Major expansion of neutrino detector KM3NeT in the Mediterranean Sea successful

16 June 2022

In the Mediterranean, the installation of eleven new lines for the KM3NeT neutrino detector in the Italian sector has been completed. This immediately increased the size of the detector in the so-called ARCA sector by two and a half times. The first measurement data are expected soon.

KM3NeT is an extensive detector on the bottom of the Mediterranean Sea near Sardinia and near Toulon in France. Nikhef is part of the KM3NeT collaboration and closely involved in the construction of the detector and its components.

Lines

The detector consists of lines that reach up from the seabed, to which spheres with light sensors are attached. The signals from these sensors are used to reconstruct the tracks of passing neutrinos.

Such lines are coiled on a spool and lowered to the bottom of the sea from a lifting ship and uncoiled upward from there. An unmanned submarine then links them to the connection box on the bottom.

Two weeks

In a two-week sailing campaign, eleven new lines in the Italian ARCA sector were sunk and connected to a new connection box. The old connection box of the first eight lines was replaced, after which all eight lines now function. This brings the total number of lines to 19.

All lines appear to be functioning, says Nikhef PhD student Thijs Juan van Eeden, who assisted in the installation from KM3NeT’s coastal station in Sicily. “Currently, the commissioning is taking place: the tuning of the electrical and optical systems and eventually the data acquisition.”

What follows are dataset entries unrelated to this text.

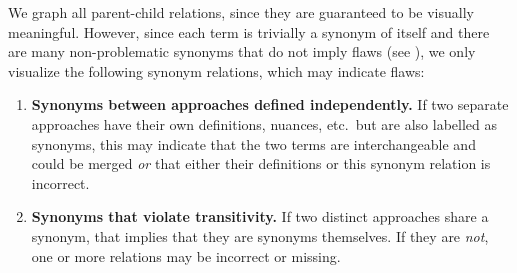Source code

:     
    \ExampleParChdGraphs{}

    \clearpage\fi
{}\label{relevantSyns}
We graph all parent-child relations, since they are guaranteed to be visually
meaningful.
However, since each term is trivially a synonym of itself and there are many
non-problematic synonyms that do not imply flaws (see ),
we only visualize the following synonym relations, which may indicate flaws:

\begin{enumerate}

    \item%
          \textbf{Synonyms between approaches defined independently.}\hfill\break
          If two separate approaches have their own definitions, nuances,
          etc.~but are also labelled as synonyms, this may indicate that the
          two terms are interchangeable and could be merged \emph{or} that
          either their definitions or this synonym relation is incorrect.

    \item%
          \textbf{Synonyms that violate transitivity.}\hfill\break
          If two distinct approaches share a synonym, that implies that they
          are synonyms themselves. If they are \emph{not}, one or more
          relations may be incorrect or missing.
\end{enumerate}
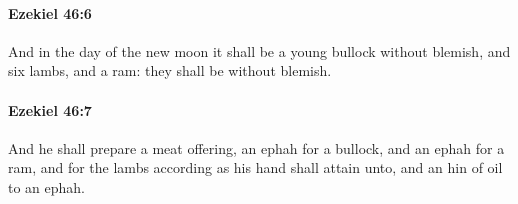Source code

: 		\paragraph{Ezekiel 46:6} %
			\label{EZEKIEL-46-6}

			And in the day of the new moon it shall be a young bullock without blemish, and six lambs, and a ram: they shall be without blemish.


		\paragraph{Ezekiel 46:7} %
			\label{EZEKIEL-46-7}

			And he shall prepare a meat offering, an ephah for a bullock, and an ephah for a ram, and for the lambs according as his hand shall attain unto, and an hin of oil to an ephah.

This includes Jan Willem Schmelling and Antonio D’Amico, two Nikhef experts responsible for the design of the optical system. The first data are expected next week, he estimates.

Shifts

Van Eeden worked shifts at the coastal station during the last week of the sea campaign to assist with communications between the ship and the control room. “A lot of waiting for what the team at sea is doing and then suddenly a lot of work with testing and checking. But super fun for a student like myself. For many physicists, the measurement data comes from a kind of black box. I have now seen up close what is involved before you have data.”

In time, KM3NeT should include hundreds of lines with thousands of sensor spheres, partly in Italy and partly in France, both at kilometers deep. With an observed water volume of one cubic kilometer of deep sea, the whole thing will then be the largest neutrino detector in the northern hemisphere, and a good complement to ICECUBE in the ice at the South Pole.

Ghost particles

The experiment looks both at the starry sky as a telescope, searching for sources of energetic neutrinos from the cosmos, and at the physical properties of the ghost particles themselves. Neutrinos have hardly any mass and are a relatively poorly studied part of the standard model, mainly because they can hardly be observed directly.